• What the exercise asks: Among the lines below, keep only those from the one containing "1. Generation of" through the one containing "This Windows Forms", and reproduce them exactly.
[[ Supplied data, beginning ]]
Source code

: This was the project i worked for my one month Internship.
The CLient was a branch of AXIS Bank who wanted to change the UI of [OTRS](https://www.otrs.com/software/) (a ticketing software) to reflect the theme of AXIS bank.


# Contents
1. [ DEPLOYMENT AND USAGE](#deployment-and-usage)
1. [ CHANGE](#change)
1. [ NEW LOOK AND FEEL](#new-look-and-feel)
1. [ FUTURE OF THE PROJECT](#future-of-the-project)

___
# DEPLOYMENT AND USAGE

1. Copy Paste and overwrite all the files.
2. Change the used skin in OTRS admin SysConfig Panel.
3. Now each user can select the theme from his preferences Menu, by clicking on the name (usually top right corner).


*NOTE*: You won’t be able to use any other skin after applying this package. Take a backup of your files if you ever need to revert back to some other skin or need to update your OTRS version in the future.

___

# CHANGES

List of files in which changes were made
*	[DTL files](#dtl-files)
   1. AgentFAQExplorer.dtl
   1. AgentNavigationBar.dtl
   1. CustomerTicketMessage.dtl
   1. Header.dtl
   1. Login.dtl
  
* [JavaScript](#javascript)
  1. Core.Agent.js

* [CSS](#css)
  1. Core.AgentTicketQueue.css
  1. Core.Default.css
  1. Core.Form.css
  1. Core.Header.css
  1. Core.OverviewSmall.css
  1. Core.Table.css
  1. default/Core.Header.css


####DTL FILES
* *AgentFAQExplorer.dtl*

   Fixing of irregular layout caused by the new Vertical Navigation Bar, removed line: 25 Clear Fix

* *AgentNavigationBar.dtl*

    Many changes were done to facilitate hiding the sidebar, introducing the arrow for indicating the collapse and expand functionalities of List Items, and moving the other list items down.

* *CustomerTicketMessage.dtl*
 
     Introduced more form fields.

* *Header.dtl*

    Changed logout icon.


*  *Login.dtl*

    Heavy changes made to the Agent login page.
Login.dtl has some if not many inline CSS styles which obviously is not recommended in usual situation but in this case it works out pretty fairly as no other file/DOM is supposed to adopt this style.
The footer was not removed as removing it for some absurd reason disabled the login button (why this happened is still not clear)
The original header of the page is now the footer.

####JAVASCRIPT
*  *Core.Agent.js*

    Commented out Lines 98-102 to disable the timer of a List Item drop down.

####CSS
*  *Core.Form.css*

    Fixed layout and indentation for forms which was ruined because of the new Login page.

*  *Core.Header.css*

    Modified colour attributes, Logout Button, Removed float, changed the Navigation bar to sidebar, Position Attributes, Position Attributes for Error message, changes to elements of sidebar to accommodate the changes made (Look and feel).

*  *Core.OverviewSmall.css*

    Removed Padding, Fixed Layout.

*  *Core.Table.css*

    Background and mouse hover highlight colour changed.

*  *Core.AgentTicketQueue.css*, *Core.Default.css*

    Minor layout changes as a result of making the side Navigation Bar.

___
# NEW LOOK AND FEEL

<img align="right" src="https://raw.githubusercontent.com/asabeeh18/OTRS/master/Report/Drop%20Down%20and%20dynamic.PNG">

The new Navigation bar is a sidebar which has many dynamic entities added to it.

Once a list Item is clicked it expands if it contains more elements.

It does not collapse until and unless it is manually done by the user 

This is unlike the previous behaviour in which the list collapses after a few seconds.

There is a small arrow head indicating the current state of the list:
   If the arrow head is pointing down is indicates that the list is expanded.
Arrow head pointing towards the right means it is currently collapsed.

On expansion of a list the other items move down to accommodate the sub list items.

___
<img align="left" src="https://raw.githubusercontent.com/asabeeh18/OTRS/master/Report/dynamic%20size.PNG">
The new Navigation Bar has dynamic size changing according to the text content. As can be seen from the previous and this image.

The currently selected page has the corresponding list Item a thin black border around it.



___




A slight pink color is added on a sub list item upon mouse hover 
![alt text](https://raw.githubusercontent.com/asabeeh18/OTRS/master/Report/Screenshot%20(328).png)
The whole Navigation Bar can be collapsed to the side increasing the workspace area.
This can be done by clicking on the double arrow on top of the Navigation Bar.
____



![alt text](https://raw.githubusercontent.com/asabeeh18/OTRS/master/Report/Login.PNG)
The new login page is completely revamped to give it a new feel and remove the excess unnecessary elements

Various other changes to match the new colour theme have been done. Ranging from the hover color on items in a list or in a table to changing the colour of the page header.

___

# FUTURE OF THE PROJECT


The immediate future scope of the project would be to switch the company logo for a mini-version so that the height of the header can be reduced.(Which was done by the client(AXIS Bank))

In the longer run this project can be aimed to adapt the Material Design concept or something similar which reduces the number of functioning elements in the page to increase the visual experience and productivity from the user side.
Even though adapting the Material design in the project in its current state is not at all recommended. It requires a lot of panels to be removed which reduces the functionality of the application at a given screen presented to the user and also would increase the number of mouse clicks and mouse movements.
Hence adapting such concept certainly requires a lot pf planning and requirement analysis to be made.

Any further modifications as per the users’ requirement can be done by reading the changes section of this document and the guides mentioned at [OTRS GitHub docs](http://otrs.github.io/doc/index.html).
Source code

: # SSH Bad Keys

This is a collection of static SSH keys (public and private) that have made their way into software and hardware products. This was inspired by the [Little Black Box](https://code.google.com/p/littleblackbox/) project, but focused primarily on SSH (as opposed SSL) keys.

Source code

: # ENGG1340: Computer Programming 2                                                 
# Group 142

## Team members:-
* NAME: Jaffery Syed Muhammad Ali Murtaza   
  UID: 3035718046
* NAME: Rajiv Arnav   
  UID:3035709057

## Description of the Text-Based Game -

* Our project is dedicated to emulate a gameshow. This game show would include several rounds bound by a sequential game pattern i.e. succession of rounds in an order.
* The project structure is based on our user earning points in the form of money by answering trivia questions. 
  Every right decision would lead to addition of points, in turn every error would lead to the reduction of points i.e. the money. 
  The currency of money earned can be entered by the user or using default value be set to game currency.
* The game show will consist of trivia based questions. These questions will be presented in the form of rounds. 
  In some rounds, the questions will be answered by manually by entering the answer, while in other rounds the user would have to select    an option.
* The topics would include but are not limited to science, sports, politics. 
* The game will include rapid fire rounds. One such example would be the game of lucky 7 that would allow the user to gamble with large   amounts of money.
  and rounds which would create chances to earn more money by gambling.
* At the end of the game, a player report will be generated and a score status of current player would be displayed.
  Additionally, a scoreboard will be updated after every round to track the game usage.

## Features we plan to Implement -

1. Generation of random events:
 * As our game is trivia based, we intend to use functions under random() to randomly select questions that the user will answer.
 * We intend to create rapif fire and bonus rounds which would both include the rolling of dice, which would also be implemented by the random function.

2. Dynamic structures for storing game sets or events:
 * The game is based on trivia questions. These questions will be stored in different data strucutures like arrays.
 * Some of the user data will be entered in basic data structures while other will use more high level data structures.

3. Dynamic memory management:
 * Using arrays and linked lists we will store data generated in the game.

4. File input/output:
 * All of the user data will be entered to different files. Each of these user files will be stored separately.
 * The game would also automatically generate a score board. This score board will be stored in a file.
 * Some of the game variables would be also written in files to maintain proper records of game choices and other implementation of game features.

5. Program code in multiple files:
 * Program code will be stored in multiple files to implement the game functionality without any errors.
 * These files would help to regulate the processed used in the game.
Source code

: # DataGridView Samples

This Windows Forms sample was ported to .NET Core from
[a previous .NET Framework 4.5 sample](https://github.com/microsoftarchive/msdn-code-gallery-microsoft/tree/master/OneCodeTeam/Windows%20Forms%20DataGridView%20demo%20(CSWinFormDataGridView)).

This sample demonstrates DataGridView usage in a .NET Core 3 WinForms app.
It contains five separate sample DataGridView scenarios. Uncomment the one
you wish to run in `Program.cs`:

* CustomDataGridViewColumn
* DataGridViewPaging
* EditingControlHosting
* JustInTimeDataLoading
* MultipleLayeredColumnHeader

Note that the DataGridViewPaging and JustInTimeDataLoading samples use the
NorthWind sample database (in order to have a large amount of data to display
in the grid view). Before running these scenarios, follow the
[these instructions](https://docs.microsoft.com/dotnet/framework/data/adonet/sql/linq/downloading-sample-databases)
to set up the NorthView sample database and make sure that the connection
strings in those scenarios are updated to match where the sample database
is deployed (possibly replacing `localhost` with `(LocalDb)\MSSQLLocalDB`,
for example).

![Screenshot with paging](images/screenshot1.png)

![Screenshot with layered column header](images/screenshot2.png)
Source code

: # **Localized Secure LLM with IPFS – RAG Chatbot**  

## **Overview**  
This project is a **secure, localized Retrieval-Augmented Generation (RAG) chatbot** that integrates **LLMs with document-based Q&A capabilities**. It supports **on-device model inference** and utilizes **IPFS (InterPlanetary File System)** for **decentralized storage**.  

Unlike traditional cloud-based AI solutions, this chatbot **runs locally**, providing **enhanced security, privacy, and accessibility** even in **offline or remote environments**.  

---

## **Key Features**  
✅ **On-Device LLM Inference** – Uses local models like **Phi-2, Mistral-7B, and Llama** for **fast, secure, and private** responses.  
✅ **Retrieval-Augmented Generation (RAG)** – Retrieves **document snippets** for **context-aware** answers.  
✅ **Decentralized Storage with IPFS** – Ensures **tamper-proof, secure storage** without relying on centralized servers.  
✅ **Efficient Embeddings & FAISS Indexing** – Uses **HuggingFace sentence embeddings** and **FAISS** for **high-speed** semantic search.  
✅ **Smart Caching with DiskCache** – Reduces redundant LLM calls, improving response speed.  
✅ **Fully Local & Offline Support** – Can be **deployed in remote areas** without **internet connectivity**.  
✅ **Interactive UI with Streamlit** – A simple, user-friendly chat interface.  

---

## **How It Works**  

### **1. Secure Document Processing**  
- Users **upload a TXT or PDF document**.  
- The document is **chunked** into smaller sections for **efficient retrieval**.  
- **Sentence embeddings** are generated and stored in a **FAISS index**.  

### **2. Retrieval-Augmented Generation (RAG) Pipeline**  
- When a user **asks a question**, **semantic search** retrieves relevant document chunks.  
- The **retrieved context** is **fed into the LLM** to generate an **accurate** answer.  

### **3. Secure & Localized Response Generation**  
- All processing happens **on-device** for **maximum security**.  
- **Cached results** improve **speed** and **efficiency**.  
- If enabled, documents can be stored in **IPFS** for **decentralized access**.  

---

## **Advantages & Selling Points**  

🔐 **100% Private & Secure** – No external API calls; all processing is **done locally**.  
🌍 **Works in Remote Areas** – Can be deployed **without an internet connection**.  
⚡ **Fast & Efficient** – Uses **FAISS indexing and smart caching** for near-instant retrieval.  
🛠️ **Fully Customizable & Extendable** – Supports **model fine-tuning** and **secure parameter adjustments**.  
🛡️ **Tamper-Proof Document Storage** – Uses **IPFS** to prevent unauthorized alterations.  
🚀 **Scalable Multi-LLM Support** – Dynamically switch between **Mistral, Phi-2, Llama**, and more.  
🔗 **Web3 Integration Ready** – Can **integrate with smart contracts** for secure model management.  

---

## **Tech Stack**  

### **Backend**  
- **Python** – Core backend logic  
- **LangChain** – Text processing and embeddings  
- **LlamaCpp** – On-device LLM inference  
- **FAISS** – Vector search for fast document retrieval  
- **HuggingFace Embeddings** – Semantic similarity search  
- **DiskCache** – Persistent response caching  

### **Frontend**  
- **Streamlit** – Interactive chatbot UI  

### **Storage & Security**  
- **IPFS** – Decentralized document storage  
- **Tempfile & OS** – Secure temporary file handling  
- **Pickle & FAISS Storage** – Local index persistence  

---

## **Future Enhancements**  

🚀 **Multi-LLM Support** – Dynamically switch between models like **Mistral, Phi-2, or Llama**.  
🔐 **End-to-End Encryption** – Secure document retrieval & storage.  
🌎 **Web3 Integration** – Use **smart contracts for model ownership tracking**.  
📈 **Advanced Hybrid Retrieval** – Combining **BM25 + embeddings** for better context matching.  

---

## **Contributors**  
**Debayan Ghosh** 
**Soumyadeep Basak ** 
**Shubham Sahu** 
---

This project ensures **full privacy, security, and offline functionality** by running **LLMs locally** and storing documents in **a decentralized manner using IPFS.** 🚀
[[ Supplied data, end ]]
• Answer section:
1. Generation of random events:
 * As our game is trivia based, we intend to use functions under random() to randomly select questions that the user will answer.
 * We intend to create rapif fire and bonus rounds which would both include the rolling of dice, which would also be implemented by the random function.

2. Dynamic structures for storing game sets or events:
 * The game is based on trivia questions. These questions will be stored in different data strucutures like arrays.
 * Some of the user data will be entered in basic data structures while other will use more high level data structures.

3. Dynamic memory management:
 * Using arrays and linked lists we will store data generated in the game.

4. File input/output:
 * All of the user data will be entered to different files. Each of these user files will be stored separately.
 * The game would also automatically generate a score board. This score board will be stored in a file.
 * Some of the game variables would be also written in files to maintain proper records of game choices and other implementation of game features.

5. Program code in multiple files:
 * Program code will be stored in multiple files to implement the game functionality without any errors.
 * These files would help to regulate the processed used in the game.
Source code

: # DataGridView Samples

This Windows Forms sample was ported to .NET Core from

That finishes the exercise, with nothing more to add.